Generative AI risks and countermeasures for businesses

Alaura Weaver

Alaura Weaver

It’s no secret that embracing new technology, like generative AI, can give your business a huge leg up on the competition – but it comes with risks. By getting in on the ground floor of emerging tech, you can quickly refine processes, get to know your customers better, and even create products your competitors haven’t had time to develop yet. That doesn’t mean you should rush into things without a plan. As with any new technology, there are hazards associated with AI adoption that you need to take into account. Let’s go over the biggest concerns about generative AI for business use and the safeguards you can put in place to protect your company, your brand, and your customers.

Summarized by Writer

  • Generative AI has the potential to give businesses a competitive edge, but it comes with risks
  • Risks include “AI hallucinations”, data security/privacy, copyright law, and compliance
  • Countermeasures include fact-checking, claim detection, curated datasets, security features, human creativity, and custom training
  • Invest in an enterprise-grade AI solution with quality datasets, secure storage, and customizable features
  • Teams need to understand the importance of brand and security compliance and get training on using the tools properly

Generative AI “hallucination” (aka “plausible BS”) risks

Generative AI tools are all the rage right now because they’re so good at sounding human, but this capability can be a double-edged sword. ‌These models are designed to mimic and predict the patterns of human language, not to determine or check the accuracy of their output. That means generative AI can occasionally make stuff up in a way that sounds plausible — a behavior known as AI hallucinations.
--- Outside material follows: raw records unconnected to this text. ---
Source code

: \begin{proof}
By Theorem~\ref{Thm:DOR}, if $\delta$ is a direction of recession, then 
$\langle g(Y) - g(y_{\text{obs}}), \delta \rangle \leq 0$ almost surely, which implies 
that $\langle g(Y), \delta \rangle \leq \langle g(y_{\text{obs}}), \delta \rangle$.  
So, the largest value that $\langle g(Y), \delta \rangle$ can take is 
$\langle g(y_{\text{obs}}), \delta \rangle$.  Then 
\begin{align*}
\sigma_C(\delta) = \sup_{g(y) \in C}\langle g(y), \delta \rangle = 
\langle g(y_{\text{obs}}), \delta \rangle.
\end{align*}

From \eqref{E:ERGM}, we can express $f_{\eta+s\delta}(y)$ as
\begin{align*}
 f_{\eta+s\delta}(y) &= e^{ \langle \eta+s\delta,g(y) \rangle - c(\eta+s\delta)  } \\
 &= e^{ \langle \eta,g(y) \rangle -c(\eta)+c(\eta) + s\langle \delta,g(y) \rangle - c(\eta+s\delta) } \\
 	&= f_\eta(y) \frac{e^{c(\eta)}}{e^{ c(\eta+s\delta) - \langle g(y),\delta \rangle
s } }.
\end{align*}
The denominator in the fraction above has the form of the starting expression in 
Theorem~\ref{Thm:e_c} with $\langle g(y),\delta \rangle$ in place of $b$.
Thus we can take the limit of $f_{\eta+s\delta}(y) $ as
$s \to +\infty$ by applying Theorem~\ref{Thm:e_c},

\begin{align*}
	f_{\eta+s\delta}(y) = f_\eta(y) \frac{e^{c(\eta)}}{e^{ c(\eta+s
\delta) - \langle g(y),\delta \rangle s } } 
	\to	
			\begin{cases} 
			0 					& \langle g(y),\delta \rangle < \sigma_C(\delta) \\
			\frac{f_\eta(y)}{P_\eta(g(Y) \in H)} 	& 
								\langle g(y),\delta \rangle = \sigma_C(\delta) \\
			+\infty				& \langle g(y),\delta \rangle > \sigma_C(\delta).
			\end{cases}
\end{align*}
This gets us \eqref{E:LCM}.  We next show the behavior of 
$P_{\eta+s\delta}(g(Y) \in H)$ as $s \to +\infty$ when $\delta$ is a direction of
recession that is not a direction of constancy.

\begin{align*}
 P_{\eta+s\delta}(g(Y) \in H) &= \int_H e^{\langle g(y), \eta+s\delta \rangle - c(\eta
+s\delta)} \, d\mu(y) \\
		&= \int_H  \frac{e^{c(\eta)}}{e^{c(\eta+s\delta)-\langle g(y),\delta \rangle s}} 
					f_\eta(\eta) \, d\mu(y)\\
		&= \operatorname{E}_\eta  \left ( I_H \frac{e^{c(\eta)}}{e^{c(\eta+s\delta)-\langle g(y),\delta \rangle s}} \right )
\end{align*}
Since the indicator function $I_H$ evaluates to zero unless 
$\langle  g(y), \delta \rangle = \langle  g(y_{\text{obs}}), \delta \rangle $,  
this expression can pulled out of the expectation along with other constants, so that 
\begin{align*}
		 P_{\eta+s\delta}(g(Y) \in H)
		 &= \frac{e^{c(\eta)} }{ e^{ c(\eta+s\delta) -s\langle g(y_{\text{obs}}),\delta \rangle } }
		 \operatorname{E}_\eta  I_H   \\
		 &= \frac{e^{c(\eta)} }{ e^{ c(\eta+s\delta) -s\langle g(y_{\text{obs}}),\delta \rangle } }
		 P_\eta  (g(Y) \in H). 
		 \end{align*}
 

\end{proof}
For example, OpenAI’s ChatGPT saw millions of users within a week of launch, but it also alarmed the public and the press when it produced false outputs. OpenAI claims their latest large language model (LLM), GPT-4, reduces hallucinations, but it still isn’t 100% reliable.
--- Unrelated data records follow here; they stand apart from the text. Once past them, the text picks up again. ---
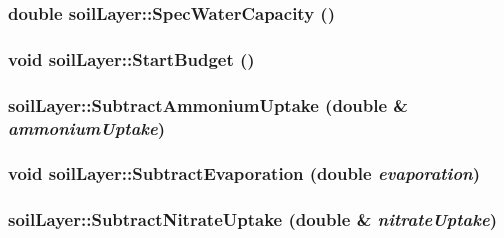 \label{classsoil_layer_a8b23d590179f5af403f95521d83aa98c}
\hypertarget{classsoil_layer_a670e17930818ea08c5ace53a25700f4a}{
\subsubsection[{SpecWaterCapacity}]{\setlength{\rightskip}{0pt plus 5cm}double soilLayer::SpecWaterCapacity ()}}
\label{classsoil_layer_a670e17930818ea08c5ace53a25700f4a}
\hypertarget{classsoil_layer_a183d7d2254081522d73ac4abf588691d}{
\subsubsection[{StartBudget}]{\setlength{\rightskip}{0pt plus 5cm}void soilLayer::StartBudget ()}}
\label{classsoil_layer_a183d7d2254081522d73ac4abf588691d}
\hypertarget{classsoil_layer_a88b301de01a73797ff3c48b11d1eef58}{
\subsubsection[{SubtractAmmoniumUptake}]{ soilLayer::SubtractAmmoniumUptake (double \& {\em ammoniumUptake})}}
\label{classsoil_layer_a88b301de01a73797ff3c48b11d1eef58}
\hypertarget{classsoil_layer_a9a38de935d6d6abe383bfd2f886559f3}{
\subsubsection[{SubtractEvaporation}]{\setlength{\rightskip}{0pt plus 5cm}void soilLayer::SubtractEvaporation (double {\em evaporation})}}
\label{classsoil_layer_a9a38de935d6d6abe383bfd2f886559f3}
\hypertarget{classsoil_layer_aa7189120b1afb35795a040acd399b179}{
\subsubsection[{SubtractNitrateUptake}]{ soilLayer::SubtractNitrateUptake (double \& {\em nitrateUptake})}}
Google’s Bard chatbot showed us that unchecked generative AI can be a real danger. In its first demo, it made a factual error (ouch!).

This kind of risk makes companies understandably hesitant to invest in such tech — especially if you’re in a highly regulated industry like healthcare, law, or finance, where delivering accurate information is a matter of life and death.
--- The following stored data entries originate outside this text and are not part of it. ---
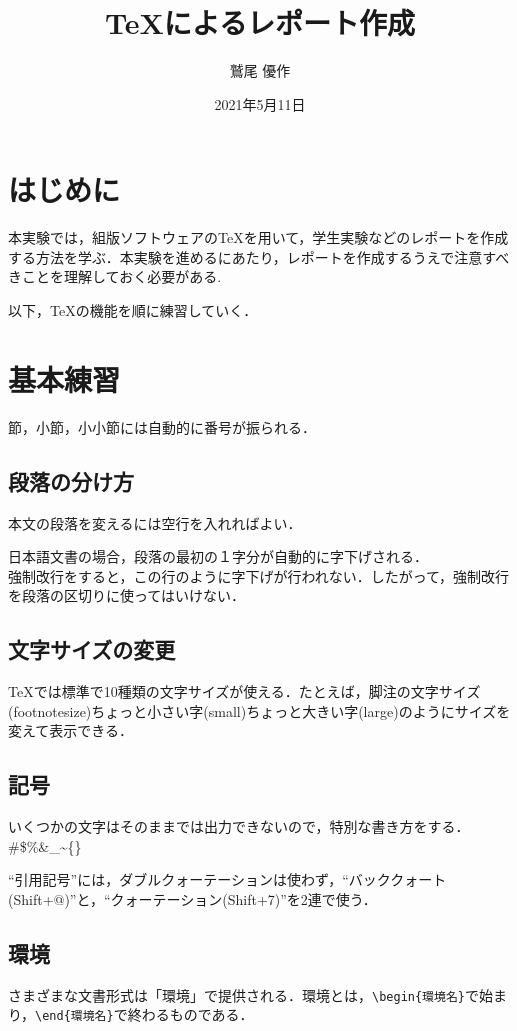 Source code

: \documentclass[titlepage]{jarticle}
\title{{\TeX}によるレポート作成}
\author{鷲尾 優作}
\date{2021年5月11日}
\begin{document}
\maketitle

\section{はじめに}

本実験では，組版ソフトウェアの{\TeX}を用いて，学生実験などのレポートを作成する方法を学ぶ．本実験を進めるにあたり，レポートを作成するうえで注意すべきことを理解しておく必要がある.

以下，{\TeX}の機能を順に練習していく．

\section{基本練習}

節，小節，小小節には自動的に番号が振られる．

\subsection{段落の分け方}
本文の段落を変えるには空行を入れればよい．

日本語文書の場合，段落の最初の１字分が自動的に字下げされる．\\
強制改行をすると，この行のように字下げが行われない．したがって，強制改行を段落の区切りに使ってはいけない．

\subsection{文字サイズの変更}
\label{sec:文字サイズ}
{\TeX}では標準で10種類の文字サイズが使える．たとえば，{\footnotesize 脚注の文字サイズ(footnotesize)}{\small ちょっと小さい字(small)}{\large ちょっと大きい字(large)}のようにサイズを変えて表示できる．

\subsection{記号}
いくつかの文字はそのままでは出力できないので，特別な書き方をする．\#\$\%\&\_\~{}\{\}

``引用記号''には，ダブルクォーテーションは使わず，``バッククォート(Shift+@)''と，``クォーテーション(Shift+7)''を2連で使う．

\subsection{環境}
さまざまな文書形式は「環境」で提供される．環境とは，\verb|\begin{環境名}|で始まり，\verb|\end{環境名}|で終わるものである．
\end{document}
AI hallucination countermeasures: fact-checking, claim detection, and curated datasets

Here’s the thing: you can avoid these kinds of mishaps by doubling down on fact-checking and vetting the kind of data your AI tool is trained on.

One of the first rules in the age of AI is to fact-check ‌all content before it goes to publication — human-written or AI-generated. And there are already AI-powered tools to help your fact-checkers scale up and speed up their work.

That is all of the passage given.